With this post, we continue on our journey of exploration , attempting to learn where eggplant came from and how cooks over the centuries treated it.
No discussion of eggplant can ignore baba ghanouj, a dish made with puréed eggplant and tahini (sesame seed paste). According to Nawal Nasrallah, author of one of the few Iraqi cookbooks in English (Delights from the Garden of Eden), baba ghanouj means “the pampered father;” a Lebanese legend suggests that “a dutiful daughter” … honored “her old toothless father by fixing him a treat of puréed eggplant.”
Like so many new foods introduced into a society, when eggplant arrived in the Middle East it faced skepticism and disdain. In Medieval Arab Cookery, Charles Perry cites a Bedouin who said, ” Even if Maryam the mother of Jesus split it, and Sarah the wife of Abraham cooked it, and Fātima the daughter of the prophet served it, I would have no taste for it.”
Eggplant appeared in the Middle East around the ninth century, but did not become a major part of the people’s diet until the thirteenth. In fact, before the Islamic period, no mention of eggplant exists in the literature of the region. Yet the tenth-century cookbook of Al-Warraq provides six recipes for eggplant, as well as a poem praising the purple “menace.”
Perry wrote a short essay (Medieval Arab Cookery) tracing the history of Būrān, an eggplant dish supposedly named after a ninth-century bride who married a Caliph near Baghdad. A dish made with exotic eggplant from India, with the name of bādhinjān. And the recipe that may be the ancestor of baba ghanouj — bādhinjān muhassā — called for vinegar and walnuts, not lemon juice and sesame paste. (Perry’s work provides another example how culinary historians might derive information about various recipes and ingredients, juxtaposed against social, economic, and political historical events of the times.)
In Lebanon, and throughout the Middle East, the dish shows up on mezze tables, eaten with pieces of pita bread ripped randomly and dipped into the creamy mixture.
Mezze. Strictly translated, the word means “hors d’oeuvre”, bringing to mind boring little droopy bits and pieces, reclining on stale crackers, tasting distinctly of chemical preservatives. For once, let’s ignore the literal translation and immerse ourselves in the words of Claudia Roden:
Mezze are one of the most delightful features of Middle Eastern food – not least because they are meant to be enjoyed in an unhurried way – indeed they are almost a way of life. From cafés by the Nile to mountain resorts in the Lebanon palatial villas in Morocco and Persia, savouring mezze with an ouzo, a beer, a syrup or a coffee can be a delight approaching ecstasy, part sensual, part mystical. The pleasure of savouring the little pieces of food is accompanied by feelings of peace and serenity, and sometimes by deep meditation. (A New Book of Middle Eastern Food, p. 67-68)

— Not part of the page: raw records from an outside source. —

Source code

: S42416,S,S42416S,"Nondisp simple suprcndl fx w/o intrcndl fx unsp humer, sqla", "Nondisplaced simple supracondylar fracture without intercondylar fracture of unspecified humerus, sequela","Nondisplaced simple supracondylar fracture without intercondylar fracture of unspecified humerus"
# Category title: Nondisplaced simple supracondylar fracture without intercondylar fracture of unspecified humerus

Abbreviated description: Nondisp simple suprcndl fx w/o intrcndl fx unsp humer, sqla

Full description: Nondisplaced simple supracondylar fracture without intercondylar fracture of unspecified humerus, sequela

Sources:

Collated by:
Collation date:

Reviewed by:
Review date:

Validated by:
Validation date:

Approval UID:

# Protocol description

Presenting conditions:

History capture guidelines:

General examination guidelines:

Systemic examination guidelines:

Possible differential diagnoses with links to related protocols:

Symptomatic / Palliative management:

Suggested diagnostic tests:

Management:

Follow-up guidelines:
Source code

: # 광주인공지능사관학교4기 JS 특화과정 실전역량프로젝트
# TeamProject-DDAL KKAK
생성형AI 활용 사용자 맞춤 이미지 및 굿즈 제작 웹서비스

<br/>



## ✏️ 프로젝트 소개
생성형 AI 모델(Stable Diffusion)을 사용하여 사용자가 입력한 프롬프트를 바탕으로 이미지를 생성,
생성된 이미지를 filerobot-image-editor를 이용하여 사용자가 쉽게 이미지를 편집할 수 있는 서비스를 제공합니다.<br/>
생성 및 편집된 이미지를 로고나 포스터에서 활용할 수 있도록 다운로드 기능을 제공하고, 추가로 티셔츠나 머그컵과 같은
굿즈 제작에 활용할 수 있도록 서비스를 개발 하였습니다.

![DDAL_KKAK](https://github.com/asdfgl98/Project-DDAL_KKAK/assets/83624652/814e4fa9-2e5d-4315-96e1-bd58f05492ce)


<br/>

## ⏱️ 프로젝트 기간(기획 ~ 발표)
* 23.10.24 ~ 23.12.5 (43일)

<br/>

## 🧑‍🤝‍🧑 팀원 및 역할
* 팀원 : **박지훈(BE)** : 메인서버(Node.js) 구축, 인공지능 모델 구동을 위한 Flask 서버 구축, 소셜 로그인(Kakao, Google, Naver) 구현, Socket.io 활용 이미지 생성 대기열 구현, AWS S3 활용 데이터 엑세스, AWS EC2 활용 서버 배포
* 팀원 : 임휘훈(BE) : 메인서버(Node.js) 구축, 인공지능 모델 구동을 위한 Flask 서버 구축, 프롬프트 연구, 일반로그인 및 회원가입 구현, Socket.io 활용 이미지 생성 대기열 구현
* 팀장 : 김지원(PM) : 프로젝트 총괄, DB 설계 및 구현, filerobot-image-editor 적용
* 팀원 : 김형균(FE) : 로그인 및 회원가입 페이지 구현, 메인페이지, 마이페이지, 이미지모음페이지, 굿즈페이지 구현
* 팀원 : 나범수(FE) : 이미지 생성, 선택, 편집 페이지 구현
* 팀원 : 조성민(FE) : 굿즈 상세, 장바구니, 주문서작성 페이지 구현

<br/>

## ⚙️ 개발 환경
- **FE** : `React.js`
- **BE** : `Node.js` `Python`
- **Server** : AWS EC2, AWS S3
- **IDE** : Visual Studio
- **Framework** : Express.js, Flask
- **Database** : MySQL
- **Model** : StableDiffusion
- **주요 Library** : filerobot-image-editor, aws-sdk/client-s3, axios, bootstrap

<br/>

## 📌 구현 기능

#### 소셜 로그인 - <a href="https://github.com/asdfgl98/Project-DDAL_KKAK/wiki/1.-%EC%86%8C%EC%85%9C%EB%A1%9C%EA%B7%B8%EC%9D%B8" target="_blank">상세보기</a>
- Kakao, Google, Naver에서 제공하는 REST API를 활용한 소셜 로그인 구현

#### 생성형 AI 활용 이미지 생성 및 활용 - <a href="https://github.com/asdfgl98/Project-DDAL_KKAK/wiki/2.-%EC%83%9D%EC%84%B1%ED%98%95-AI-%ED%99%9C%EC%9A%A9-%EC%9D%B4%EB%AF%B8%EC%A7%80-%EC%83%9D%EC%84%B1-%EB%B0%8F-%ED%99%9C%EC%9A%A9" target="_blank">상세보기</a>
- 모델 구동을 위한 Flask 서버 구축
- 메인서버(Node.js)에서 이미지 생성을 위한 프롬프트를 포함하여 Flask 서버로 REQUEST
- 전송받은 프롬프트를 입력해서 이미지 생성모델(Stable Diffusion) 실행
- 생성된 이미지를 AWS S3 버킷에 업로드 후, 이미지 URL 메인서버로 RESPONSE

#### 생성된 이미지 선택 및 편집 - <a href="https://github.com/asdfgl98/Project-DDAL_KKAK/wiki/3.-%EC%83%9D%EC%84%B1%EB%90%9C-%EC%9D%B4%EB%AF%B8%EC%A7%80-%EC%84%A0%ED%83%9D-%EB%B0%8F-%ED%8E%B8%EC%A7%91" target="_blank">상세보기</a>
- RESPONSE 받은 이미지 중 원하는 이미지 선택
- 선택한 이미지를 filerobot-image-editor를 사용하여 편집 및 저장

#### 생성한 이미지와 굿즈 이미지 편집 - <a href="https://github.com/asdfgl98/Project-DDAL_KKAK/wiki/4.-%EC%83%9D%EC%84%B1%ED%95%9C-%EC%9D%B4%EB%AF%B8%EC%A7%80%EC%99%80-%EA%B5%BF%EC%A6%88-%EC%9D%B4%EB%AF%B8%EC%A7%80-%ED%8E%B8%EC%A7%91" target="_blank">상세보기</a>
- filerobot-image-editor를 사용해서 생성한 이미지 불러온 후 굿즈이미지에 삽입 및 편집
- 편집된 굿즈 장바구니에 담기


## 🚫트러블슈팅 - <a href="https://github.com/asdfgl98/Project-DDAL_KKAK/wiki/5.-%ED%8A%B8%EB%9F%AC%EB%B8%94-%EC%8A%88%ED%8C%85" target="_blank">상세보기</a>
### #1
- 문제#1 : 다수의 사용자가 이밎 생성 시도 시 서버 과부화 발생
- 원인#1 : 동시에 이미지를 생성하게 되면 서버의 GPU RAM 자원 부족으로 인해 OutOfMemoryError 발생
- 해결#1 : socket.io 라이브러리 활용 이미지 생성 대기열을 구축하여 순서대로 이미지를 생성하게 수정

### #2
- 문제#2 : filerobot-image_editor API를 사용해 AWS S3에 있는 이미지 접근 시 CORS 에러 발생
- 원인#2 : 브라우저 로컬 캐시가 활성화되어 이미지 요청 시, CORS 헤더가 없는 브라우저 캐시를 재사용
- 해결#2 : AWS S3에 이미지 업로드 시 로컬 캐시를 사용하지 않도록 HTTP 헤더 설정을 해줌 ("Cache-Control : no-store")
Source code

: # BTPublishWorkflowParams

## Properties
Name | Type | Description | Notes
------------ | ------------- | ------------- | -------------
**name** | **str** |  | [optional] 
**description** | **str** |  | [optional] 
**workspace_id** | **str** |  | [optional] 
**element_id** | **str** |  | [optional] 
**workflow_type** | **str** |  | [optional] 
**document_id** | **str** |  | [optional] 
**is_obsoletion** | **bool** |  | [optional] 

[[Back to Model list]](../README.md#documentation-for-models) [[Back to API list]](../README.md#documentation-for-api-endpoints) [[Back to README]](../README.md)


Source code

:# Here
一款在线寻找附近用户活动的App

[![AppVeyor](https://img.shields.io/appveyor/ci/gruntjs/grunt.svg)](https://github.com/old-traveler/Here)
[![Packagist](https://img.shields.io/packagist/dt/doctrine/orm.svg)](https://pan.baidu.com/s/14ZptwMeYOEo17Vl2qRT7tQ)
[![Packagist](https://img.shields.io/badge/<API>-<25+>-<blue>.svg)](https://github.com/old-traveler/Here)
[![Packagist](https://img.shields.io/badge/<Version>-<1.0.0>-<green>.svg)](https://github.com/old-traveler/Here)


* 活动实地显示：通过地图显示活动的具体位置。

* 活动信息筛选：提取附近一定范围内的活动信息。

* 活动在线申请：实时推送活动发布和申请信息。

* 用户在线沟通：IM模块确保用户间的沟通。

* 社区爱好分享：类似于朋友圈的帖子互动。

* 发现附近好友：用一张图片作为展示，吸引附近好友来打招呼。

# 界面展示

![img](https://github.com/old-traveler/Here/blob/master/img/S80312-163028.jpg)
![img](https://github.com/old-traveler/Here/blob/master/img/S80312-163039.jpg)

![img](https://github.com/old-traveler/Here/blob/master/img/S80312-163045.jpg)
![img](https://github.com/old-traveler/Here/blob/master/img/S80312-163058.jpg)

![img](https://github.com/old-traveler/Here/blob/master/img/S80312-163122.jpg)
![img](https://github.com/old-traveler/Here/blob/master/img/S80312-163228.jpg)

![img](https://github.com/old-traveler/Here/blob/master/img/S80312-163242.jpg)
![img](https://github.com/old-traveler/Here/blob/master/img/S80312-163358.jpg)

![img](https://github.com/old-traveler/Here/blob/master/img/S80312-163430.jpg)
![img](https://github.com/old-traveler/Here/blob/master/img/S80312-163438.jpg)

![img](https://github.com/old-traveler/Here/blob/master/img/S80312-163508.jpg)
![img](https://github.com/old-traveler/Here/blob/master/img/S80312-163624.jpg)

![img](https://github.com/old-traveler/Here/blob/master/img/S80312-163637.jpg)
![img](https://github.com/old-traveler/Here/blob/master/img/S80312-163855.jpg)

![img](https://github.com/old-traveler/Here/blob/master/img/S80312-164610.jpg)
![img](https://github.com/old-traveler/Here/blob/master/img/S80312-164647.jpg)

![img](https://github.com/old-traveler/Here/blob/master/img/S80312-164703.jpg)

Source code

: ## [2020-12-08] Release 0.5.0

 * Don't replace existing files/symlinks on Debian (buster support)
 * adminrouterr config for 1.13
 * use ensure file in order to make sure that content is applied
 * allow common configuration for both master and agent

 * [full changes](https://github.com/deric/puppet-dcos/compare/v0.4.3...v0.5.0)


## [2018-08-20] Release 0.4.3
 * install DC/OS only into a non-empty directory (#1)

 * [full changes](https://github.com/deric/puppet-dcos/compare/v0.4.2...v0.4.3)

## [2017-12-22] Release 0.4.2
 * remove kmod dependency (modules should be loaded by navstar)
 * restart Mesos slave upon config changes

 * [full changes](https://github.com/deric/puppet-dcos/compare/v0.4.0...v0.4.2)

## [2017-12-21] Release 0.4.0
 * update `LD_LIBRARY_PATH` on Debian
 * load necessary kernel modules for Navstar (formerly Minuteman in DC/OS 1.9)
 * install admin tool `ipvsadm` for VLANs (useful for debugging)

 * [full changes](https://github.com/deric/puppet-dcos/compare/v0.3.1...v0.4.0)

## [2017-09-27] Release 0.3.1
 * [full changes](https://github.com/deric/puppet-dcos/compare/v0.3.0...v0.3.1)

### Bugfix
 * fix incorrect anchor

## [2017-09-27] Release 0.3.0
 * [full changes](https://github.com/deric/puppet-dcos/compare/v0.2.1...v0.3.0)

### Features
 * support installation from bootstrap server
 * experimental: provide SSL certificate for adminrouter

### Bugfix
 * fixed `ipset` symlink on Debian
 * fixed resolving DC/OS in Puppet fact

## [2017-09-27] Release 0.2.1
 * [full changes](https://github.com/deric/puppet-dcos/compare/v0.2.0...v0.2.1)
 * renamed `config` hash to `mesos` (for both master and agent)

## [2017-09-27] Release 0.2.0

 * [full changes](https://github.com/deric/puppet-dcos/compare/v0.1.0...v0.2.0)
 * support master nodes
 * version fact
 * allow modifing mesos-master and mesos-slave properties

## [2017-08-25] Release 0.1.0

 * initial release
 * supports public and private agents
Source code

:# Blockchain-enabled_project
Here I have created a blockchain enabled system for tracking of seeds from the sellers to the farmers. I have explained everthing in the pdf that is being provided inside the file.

Unlike some mezze in Lebanon, where a hundred different dishes with a hundred different tastes spread across the table, a simple mezze suffices: Tabbouleh (bulghur wheat salad with mint and parsley), hummus (puréed chickpeas with tahini/sesame paste and lemon juice), and baba ghanouj (puréed eggplant with tahini/sesame paste), just the basics, with many loaves of soft pita bread. And of course, sambouseks, or phyllo pastry filled with meat. Kibbeh (ground lamb), too, cooked in a dozen different ways, fried, grilled, stuffed, served with yogurt and mint sauce.
Since the best baba ghanouj comes from eggplants with few seeds, make use of an old method for determining which large purple eggplants contain the fewest seeds: smaller, younger, firmer eggplants tend to sport fewer seeds. An old-wives tale has it that eggplants with round scars on the blossom end are “male” and those with an oval scar are “female.” The truth lies in the age of the eggplant — the more mature the eggplant, the “seedier” it will be and less meaty. And the skin of an eggplant provides another test of maturity — if the sheen is dull purple and not shiny, the eggplant is past its prime, over the hill. Use fresh eggplant within a day or two of purchase.
Since its earliest debut in the Middle East, eggplant has come a long way; dozens of recipes exist for preparing it in a myriad of ways. No longer do people say, as did another Bedouin, when asked about eggplant, “Its colour is like the scorpion’s belly, its taste is like the scorpion’s sting.”